A segunda é referente à adoção de uma estratégia de comunicação inteligente entre os diferentes organismos da administração pública, através da digitalização de todas as informações relevantes de cada cidadão num único portal, para que o atendimento presencial seja mais eficaz, evitando, assim, constrangimentos relacionados com a deslocação do cidadão a várias entidades para levantar o papel, o requerimento ou o documento. Contudo, a comunicação entre organizações e cidadãos também não deve ser ignorada e a informação prestada ao cidadão deve ser a mais completa e acessível possível, de forma a evitar tempos de espera, muitas vezes desnecessários e que acontecem porque os cidadãos não sabem a que organismo devem recorrer
para tratar de resolver determinados processos.
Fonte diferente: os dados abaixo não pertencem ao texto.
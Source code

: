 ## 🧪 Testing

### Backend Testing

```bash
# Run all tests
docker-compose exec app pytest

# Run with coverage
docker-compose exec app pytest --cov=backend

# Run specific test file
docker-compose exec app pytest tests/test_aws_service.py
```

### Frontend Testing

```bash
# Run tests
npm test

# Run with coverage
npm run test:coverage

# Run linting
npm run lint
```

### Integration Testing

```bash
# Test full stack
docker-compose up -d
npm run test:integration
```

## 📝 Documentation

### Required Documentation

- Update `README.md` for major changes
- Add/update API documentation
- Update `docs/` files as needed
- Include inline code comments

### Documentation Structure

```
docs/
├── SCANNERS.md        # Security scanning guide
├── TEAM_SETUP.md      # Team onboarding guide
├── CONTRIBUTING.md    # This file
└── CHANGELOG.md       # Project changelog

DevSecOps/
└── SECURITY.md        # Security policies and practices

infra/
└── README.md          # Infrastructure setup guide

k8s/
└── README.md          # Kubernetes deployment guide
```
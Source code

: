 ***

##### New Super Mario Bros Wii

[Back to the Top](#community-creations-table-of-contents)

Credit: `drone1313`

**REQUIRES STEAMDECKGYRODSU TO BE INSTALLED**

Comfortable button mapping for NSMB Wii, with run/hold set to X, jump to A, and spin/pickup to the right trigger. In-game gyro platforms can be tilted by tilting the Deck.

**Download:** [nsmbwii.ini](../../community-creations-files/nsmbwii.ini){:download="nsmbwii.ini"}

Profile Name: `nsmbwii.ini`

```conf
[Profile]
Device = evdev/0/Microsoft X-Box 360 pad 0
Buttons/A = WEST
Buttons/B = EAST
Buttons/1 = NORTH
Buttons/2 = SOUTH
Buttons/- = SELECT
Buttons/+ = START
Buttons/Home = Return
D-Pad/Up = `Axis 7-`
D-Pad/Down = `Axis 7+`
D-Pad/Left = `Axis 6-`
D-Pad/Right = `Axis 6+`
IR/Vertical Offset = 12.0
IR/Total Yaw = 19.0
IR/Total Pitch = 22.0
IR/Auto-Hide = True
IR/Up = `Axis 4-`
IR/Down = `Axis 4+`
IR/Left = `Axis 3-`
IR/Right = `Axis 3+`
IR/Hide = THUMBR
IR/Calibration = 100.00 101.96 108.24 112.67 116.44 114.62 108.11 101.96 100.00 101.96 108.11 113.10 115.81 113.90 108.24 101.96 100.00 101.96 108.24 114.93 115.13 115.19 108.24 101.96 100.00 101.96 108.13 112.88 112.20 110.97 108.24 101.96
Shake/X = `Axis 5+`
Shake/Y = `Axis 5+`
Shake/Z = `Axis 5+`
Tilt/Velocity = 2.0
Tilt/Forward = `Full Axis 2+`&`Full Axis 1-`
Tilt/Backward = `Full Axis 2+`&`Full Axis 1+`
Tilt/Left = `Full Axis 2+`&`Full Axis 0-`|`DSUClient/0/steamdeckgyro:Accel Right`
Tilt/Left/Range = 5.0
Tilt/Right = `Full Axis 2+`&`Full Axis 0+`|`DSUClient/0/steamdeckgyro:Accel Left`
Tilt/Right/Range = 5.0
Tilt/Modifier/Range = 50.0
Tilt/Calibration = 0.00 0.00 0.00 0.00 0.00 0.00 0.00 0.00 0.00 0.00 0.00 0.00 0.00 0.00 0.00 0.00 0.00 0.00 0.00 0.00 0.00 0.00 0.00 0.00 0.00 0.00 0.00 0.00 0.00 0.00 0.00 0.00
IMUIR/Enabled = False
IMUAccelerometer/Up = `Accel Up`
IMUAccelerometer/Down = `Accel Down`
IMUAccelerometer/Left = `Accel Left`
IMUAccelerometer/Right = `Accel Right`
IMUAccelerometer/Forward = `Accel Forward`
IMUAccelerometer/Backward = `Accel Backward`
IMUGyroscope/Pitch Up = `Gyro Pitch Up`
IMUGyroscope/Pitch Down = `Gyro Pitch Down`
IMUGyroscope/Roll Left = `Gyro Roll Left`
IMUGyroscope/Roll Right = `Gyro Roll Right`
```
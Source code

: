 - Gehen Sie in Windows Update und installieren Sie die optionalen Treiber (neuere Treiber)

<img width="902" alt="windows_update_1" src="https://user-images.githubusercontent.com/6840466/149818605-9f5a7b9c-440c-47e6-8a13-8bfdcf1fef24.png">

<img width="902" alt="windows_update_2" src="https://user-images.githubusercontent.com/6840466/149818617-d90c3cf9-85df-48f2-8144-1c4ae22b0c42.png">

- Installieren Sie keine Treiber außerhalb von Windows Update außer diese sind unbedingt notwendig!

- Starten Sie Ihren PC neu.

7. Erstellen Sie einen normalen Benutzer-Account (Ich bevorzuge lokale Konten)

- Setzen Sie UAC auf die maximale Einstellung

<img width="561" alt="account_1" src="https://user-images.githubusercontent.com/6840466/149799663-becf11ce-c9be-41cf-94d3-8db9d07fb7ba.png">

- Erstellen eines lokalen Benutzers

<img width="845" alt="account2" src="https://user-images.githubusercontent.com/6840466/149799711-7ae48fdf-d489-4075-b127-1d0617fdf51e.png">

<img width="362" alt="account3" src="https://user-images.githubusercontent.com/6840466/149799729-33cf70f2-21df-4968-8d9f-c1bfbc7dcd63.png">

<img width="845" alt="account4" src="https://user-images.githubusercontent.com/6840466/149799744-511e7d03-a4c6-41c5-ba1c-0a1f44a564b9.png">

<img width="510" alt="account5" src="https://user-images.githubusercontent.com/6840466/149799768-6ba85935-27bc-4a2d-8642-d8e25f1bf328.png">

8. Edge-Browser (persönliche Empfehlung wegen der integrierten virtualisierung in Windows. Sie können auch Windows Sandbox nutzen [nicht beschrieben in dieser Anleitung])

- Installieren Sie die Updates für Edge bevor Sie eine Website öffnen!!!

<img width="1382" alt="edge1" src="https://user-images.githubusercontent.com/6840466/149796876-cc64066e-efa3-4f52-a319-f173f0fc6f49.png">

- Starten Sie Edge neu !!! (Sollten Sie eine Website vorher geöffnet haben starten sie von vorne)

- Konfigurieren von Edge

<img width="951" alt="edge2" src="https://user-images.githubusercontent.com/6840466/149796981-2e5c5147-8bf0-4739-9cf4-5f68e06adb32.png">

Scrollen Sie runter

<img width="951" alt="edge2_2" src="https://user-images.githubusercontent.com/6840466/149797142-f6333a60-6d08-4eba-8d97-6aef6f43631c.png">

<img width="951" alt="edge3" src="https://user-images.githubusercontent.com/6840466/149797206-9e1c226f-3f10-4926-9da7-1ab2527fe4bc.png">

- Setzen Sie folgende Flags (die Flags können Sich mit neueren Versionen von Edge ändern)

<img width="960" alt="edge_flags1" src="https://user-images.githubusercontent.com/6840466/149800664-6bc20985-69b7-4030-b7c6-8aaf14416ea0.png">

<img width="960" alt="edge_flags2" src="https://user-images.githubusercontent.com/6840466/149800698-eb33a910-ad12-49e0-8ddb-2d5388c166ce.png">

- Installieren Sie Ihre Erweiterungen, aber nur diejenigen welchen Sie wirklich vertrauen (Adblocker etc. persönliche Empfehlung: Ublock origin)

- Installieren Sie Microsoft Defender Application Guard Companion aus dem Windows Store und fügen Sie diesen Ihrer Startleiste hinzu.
Por fim, a terceira e, talvez, a mais importante condição que deve ser satisfeita para garantir uma reforma da administração pública bem-sucedida é a “despartidarização” das políticas públicas, com o objetivo de promover uma maior eficácia na tomada de decisão, sob a perspetiva que a decisão tomada seja baseada em evidências e necessidades objetivas, ao invés de servir para responder a agendas partidárias dos governantes. Também o foco em medidas de longo prazo é uma razão pela qual uma reforma da administração pública deve conceder maior autonomia aos organismos, visto que, tenderá a existir maior estabilidade nas políticas tomadas, de forma a evitar que as mesmas estejam sujeitas a mudanças provocadas pela mudança de governo.

Ainda assim, terá de caber aos governos a delineação de objetivos estratégicos, enquanto que a identificação de necessidades, a escolha das políticas que melhor respondam a essas necessidades e a sua aplicação deve caber aos organismos de administração pública.

Para concluir, convém lembrar que a reforma da administração pública é apenas uma das reformas que este governo precisa de fazer, tendo em conta que existem outros setores que também necessitam de ser reformados, como é o caso da justiça, na medida em que é necessária uma maior fiscalização sobre o setor, precisamente por se tratar do único órgão de soberania que não está sujeito a sufrágio direto da população, tornando-se portanto evidente que, deve existir a necessidade de prestar contas e ser responsabilizado pelas entidades cujos integrantes são, de facto, eleitos pela população.

* Licenciado em Administração Pública pela Universidades de Aveiro ([email protected]).